### WHAT TO DO:
Please restate the listing below in full, word for word.

### THE DATA:
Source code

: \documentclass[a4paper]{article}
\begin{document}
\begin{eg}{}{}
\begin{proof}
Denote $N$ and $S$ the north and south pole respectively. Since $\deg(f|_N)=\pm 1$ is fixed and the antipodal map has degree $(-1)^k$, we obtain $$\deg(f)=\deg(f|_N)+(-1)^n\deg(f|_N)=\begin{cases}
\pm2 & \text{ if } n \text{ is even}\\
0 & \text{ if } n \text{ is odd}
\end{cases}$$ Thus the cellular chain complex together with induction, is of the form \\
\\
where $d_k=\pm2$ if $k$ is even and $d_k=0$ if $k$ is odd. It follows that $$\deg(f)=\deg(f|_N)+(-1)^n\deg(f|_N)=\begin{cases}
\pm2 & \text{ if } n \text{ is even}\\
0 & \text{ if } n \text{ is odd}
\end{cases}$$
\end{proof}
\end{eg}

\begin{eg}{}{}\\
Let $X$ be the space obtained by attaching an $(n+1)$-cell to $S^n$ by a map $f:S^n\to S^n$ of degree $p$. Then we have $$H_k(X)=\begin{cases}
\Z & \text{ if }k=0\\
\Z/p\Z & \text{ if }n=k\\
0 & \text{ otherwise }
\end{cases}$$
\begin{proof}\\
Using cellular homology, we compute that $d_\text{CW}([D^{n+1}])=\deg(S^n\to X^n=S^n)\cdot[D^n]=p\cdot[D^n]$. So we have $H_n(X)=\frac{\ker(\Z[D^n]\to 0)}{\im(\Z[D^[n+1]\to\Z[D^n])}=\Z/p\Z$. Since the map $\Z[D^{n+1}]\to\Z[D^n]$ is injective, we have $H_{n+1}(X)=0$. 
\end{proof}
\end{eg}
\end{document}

### TASK ANSWER:
Source code

: \documentclass[a4paper]{article}
\begin{document}
\begin{eg}{}{}
\begin{proof}
Denote $N$ and $S$ the north and south pole respectively. Since $\deg(f|_N)=\pm 1$ is fixed and the antipodal map has degree $(-1)^k$, we obtain $$\deg(f)=\deg(f|_N)+(-1)^n\deg(f|_N)=\begin{cases}
\pm2 & \text{ if } n \text{ is even}\\
0 & \text{ if } n \text{ is odd}
\end{cases}$$ Thus the cellular chain complex together with induction, is of the form \\
\\
where $d_k=\pm2$ if $k$ is even and $d_k=0$ if $k$ is odd. It follows that $$\deg(f)=\deg(f|_N)+(-1)^n\deg(f|_N)=\begin{cases}
\pm2 & \text{ if } n \text{ is even}\\
0 & \text{ if } n \text{ is odd}
\end{cases}$$
\end{proof}
\end{eg}

\begin{eg}{}{}\\
Let $X$ be the space obtained by attaching an $(n+1)$-cell to $S^n$ by a map $f:S^n\to S^n$ of degree $p$. Then we have $$H_k(X)=\begin{cases}
\Z & \text{ if }k=0\\
\Z/p\Z & \text{ if }n=k\\
0 & \text{ otherwise }
\end{cases}$$
\begin{proof}\\
Using cellular homology, we compute that $d_\text{CW}([D^{n+1}])=\deg(S^n\to X^n=S^n)\cdot[D^n]=p\cdot[D^n]$. So we have $H_n(X)=\frac{\ker(\Z[D^n]\to 0)}{\im(\Z[D^[n+1]\to\Z[D^n])}=\Z/p\Z$. Since the map $\Z[D^{n+1}]\to\Z[D^n]$ is injective, we have $H_{n+1}(X)=0$. 
\end{proof}
\end{eg}
\end{document}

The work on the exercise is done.